The U.S. Department of Labor (DOL) has announced its intention to issue a new final rule regarding the employee-vs.-independent contractor analysis under the Fair Labor Standards Act (FLSA). That announcement came by way of a June 3, 2022, blog post from Jessica Looman, Acting Director of the DOL’s Wage and Hour Division. The current Independent Contractor (IC) Final Rule, issued during the previous administration and set to go into effect in March 2021, initially was delayed and then ultimately was withdrawn by the DOL in May 2021. However, in March 2022, a federal court in Texas held that the DOL’s delay and withdrawal was unlawful, and that the current Final Rule has been in effect since its original March 2021 date. The DOL recently appealed that ruling, and the appeal is pending in the U.S. Court of Appeals for the Fifth Circuit.
Over the years, both the courts and the DOL had developed similar, yet somewhat varying, standards for determining whether an individual is an employee or an independent contractor, most of which focused on the “economic reality” of the relationship between the employer and the individual. Those standards were derived from six, non-exclusive factors originally presented by the Supreme Court in two cases decided on the same day, United States v. Silk, 331 U.S. 704 (1947), and Rutherford Food Corp. v. McComb, 331 U.S. 722 (1947). The factors are:
- The employer’s versus the individual’s degree of control over the work;
- The individual’s opportunity for profit or loss;
- The individual’s investment in facilities and equipment;
- The permanency of the relationship between the parties;
- The skill or expertise required by the individual; and
- Whether the work is “part of an integrated unit of production.”
Rather than treat the analytical factors as unweighted or affording them equal weight, the IC Final Rule elevates the comparative value of two “core” factors: “the nature and degree of the individual’s control over the work” and “the individual’s opportunity for profit or loss.” According to the IC Final Rule, when both of these factors support, or contradict, the existence of an independent contractor relationship, courts routinely have relied on them as controlling the determination. The IC Final Rule states that these factors are the “most probative” and therefore should be “afforded greater weight.” However, if these two factors are inconclusive, then three other factors should be considered: the skill or expertise required by the individual; the permanency of the relationship between the parties; and whether the work is “part of an integrated unit of production.”

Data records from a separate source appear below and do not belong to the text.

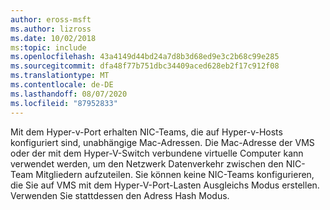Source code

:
```yaml
---
author: eross-msft
ms.author: lizross
ms.date: 10/02/2018
ms:topic: include
ms.openlocfilehash: 43a4149d44bd24a7d8b3d68ed9e3c2b68c99e285
ms.sourcegitcommit: dfa48f77b751dbc34409aced628eb2f17c912f08
ms.translationtype: MT
ms.contentlocale: de-DE
ms.lasthandoff: 08/07/2020
ms.locfileid: "87952833"
---
```

Mit dem Hyper-v-Port erhalten NIC-Teams, die auf Hyper-v-Hosts konfiguriert sind, unabhängige Mac-Adressen.  Die Mac-Adresse der VMS oder der mit dem Hyper-V-Switch verbundene virtuelle Computer kann verwendet werden, um den Netzwerk Datenverkehr zwischen den NIC-Team Mitgliedern aufzuteilen. Sie können keine NIC-Teams konfigurieren, die Sie auf VMS mit dem Hyper-V-Port-Lasten Ausgleichs Modus erstellen. Verwenden Sie stattdessen den Adress Hash Modus.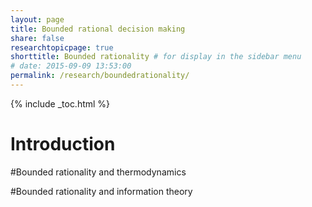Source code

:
 ```yaml
---
layout: page
title: Bounded rational decision making
share: false
researchtopicpage: true
shorttitle: Bounded rationality # for display in the sidebar menu
# date: 2015-09-09 13:53:00
permalink: /research/boundedrationality/
---
```


{% include _toc.html %}

# Introduction

#Bounded rationality and thermodynamics

#Bounded rationality and information theory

The current DOL concluded that the IC Final Rule’s assignment of greater weight to two of the factors was inconsistent with the purposes and text of the FLSA and sought, ultimately unsuccessfully, to withdraw the Final Rule. Now, stating that it “remain[s] committed to ensuring that employees are recognized correctly when they are, in fact, employees so that they receive the protections the FLSA provides[,]” while “recogniz[ing] the important role legitimate independent contractors play in our economy,” the DOL has announced public forums in late June 2022 for both employers and employees to express their views on the independent contractor analysis, prior to the Department proceeding with the formal rulemaking process.
However, should the DOL eventually publish a new final rule, it would apply only to the analysis under federal law and would not affect how states (e.g., California) determine who qualifies as an independent contractor under their statutes. Moreover, just as with the current IC Final Rule, a new final rule would not redefine who qualifies as an independent contractor under the Internal Revenue Code, the National Labor Relations Act, or other federal laws.